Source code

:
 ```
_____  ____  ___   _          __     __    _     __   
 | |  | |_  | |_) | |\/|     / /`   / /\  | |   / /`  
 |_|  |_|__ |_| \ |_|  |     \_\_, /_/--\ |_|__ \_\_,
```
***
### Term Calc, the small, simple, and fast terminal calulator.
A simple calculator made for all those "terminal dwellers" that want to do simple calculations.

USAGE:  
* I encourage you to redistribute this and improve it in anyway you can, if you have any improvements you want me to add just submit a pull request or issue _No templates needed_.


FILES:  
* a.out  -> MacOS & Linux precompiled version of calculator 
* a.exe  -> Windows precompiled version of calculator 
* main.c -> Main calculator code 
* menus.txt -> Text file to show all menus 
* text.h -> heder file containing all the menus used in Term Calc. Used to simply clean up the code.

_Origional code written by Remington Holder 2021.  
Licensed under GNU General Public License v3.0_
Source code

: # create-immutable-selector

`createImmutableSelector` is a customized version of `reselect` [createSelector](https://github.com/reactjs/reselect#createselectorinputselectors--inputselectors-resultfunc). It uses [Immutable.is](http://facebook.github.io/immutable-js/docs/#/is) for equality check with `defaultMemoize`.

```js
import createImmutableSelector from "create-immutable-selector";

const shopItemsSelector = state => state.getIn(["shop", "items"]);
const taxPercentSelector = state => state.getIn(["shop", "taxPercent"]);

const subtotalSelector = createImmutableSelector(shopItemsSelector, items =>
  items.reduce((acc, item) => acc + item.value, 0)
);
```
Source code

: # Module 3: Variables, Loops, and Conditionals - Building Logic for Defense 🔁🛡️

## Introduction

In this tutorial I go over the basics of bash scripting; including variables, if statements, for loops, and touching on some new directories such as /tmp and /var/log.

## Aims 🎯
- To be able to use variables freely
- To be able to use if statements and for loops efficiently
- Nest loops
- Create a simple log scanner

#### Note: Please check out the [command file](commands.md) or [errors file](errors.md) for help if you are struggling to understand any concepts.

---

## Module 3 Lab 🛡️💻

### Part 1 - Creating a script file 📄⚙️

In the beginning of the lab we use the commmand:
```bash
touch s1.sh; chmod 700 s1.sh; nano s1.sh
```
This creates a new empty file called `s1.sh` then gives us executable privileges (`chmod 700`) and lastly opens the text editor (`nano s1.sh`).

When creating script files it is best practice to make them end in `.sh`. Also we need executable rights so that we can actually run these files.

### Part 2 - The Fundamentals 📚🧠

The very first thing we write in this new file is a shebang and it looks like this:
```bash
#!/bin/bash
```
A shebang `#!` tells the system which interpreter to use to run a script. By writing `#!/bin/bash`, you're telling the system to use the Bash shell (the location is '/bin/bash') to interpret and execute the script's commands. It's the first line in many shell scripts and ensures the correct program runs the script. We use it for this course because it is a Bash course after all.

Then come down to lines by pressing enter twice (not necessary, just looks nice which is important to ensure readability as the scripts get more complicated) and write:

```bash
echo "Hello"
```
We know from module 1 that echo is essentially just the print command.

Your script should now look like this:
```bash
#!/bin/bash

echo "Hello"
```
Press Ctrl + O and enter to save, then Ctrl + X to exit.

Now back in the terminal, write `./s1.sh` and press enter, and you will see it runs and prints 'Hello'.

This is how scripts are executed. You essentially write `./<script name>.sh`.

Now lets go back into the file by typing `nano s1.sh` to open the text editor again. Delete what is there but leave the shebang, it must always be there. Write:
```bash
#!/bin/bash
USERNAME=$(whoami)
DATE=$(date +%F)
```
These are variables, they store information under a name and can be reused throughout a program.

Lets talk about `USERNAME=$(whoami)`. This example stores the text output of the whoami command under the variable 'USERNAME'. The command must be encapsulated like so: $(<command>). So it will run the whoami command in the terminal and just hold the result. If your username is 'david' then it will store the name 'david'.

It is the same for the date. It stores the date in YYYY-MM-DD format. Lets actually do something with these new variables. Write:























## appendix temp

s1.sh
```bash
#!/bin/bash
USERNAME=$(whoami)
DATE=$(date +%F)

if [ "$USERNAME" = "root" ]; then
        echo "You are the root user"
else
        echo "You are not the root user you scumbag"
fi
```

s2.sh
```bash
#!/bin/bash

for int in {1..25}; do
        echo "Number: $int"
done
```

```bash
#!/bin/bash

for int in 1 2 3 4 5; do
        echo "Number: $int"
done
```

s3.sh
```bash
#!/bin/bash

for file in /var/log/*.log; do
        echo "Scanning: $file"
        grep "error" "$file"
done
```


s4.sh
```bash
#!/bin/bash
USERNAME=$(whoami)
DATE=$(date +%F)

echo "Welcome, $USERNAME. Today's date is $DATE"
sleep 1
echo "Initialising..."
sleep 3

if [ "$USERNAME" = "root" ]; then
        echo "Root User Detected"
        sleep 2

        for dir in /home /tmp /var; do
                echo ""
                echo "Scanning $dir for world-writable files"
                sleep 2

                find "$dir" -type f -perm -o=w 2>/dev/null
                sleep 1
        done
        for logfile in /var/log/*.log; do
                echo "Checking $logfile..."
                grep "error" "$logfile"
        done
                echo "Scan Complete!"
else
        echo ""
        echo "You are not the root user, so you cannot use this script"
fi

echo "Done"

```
:::
[Problem to solve]: All entries are to be repeated exactly and completely.

[Answer space]:
Source code

:
 ```
_____  ____  ___   _          __     __    _     __   
 | |  | |_  | |_) | |\/|     / /`   / /\  | |   / /`  
 |_|  |_|__ |_| \ |_|  |     \_\_, /_/--\ |_|__ \_\_,
```
***
### Term Calc, the small, simple, and fast terminal calulator.
A simple calculator made for all those "terminal dwellers" that want to do simple calculations.

USAGE:  
* I encourage you to redistribute this and improve it in anyway you can, if you have any improvements you want me to add just submit a pull request or issue _No templates needed_.


FILES:  
* a.out  -> MacOS & Linux precompiled version of calculator 
* a.exe  -> Windows precompiled version of calculator 
* main.c -> Main calculator code 
* menus.txt -> Text file to show all menus 
* text.h -> heder file containing all the menus used in Term Calc. Used to simply clean up the code.

_Origional code written by Remington Holder 2021.  
Licensed under GNU General Public License v3.0_
Source code

: # create-immutable-selector

`createImmutableSelector` is a customized version of `reselect` [createSelector](https://github.com/reactjs/reselect#createselectorinputselectors--inputselectors-resultfunc). It uses [Immutable.is](http://facebook.github.io/immutable-js/docs/#/is) for equality check with `defaultMemoize`.

```js
import createImmutableSelector from "create-immutable-selector";

const shopItemsSelector = state => state.getIn(["shop", "items"]);
const taxPercentSelector = state => state.getIn(["shop", "taxPercent"]);

const subtotalSelector = createImmutableSelector(shopItemsSelector, items =>
  items.reduce((acc, item) => acc + item.value, 0)
);
```
Source code

: # Module 3: Variables, Loops, and Conditionals - Building Logic for Defense 🔁🛡️

## Introduction

In this tutorial I go over the basics of bash scripting; including variables, if statements, for loops, and touching on some new directories such as /tmp and /var/log.

## Aims 🎯
- To be able to use variables freely
- To be able to use if statements and for loops efficiently
- Nest loops
- Create a simple log scanner

#### Note: Please check out the [command file](commands.md) or [errors file](errors.md) for help if you are struggling to understand any concepts.

---

## Module 3 Lab 🛡️💻

### Part 1 - Creating a script file 📄⚙️

In the beginning of the lab we use the commmand:
```bash
touch s1.sh; chmod 700 s1.sh; nano s1.sh
```
This creates a new empty file called `s1.sh` then gives us executable privileges (`chmod 700`) and lastly opens the text editor (`nano s1.sh`).

When creating script files it is best practice to make them end in `.sh`. Also we need executable rights so that we can actually run these files.

### Part 2 - The Fundamentals 📚🧠

The very first thing we write in this new file is a shebang and it looks like this:
```bash
#!/bin/bash
```
A shebang `#!` tells the system which interpreter to use to run a script. By writing `#!/bin/bash`, you're telling the system to use the Bash shell (the location is '/bin/bash') to interpret and execute the script's commands. It's the first line in many shell scripts and ensures the correct program runs the script. We use it for this course because it is a Bash course after all.

Then come down to lines by pressing enter twice (not necessary, just looks nice which is important to ensure readability as the scripts get more complicated) and write:

```bash
echo "Hello"
```
We know from module 1 that echo is essentially just the print command.

Your script should now look like this:
```bash
#!/bin/bash

echo "Hello"
```
Press Ctrl + O and enter to save, then Ctrl + X to exit.

Now back in the terminal, write `./s1.sh` and press enter, and you will see it runs and prints 'Hello'.

This is how scripts are executed. You essentially write `./<script name>.sh`.

Now lets go back into the file by typing `nano s1.sh` to open the text editor again. Delete what is there but leave the shebang, it must always be there. Write:
```bash
#!/bin/bash
USERNAME=$(whoami)
DATE=$(date +%F)
```
These are variables, they store information under a name and can be reused throughout a program.

Lets talk about `USERNAME=$(whoami)`. This example stores the text output of the whoami command under the variable 'USERNAME'. The command must be encapsulated like so: $(<command>). So it will run the whoami command in the terminal and just hold the result. If your username is 'david' then it will store the name 'david'.

It is the same for the date. It stores the date in YYYY-MM-DD format. Lets actually do something with these new variables. Write:























## appendix temp

s1.sh
```bash
#!/bin/bash
USERNAME=$(whoami)
DATE=$(date +%F)

if [ "$USERNAME" = "root" ]; then
        echo "You are the root user"
else
        echo "You are not the root user you scumbag"
fi
```

s2.sh
```bash
#!/bin/bash

for int in {1..25}; do
        echo "Number: $int"
done
```

```bash
#!/bin/bash

for int in 1 2 3 4 5; do
        echo "Number: $int"
done
```

s3.sh
```bash
#!/bin/bash

for file in /var/log/*.log; do
        echo "Scanning: $file"
        grep "error" "$file"
done
```


s4.sh
```bash
#!/bin/bash
USERNAME=$(whoami)
DATE=$(date +%F)

echo "Welcome, $USERNAME. Today's date is $DATE"
sleep 1
echo "Initialising..."
sleep 3

if [ "$USERNAME" = "root" ]; then
        echo "Root User Detected"
        sleep 2

        for dir in /home /tmp /var; do
                echo ""
                echo "Scanning $dir for world-writable files"
                sleep 2

                find "$dir" -type f -perm -o=w 2>/dev/null
                sleep 1
        done
        for logfile in /var/log/*.log; do
                echo "Checking $logfile..."
                grep "error" "$logfile"
        done
                echo "Scan Complete!"
else
        echo ""
        echo "You are not the root user, so you cannot use this script"
fi

echo "Done"

```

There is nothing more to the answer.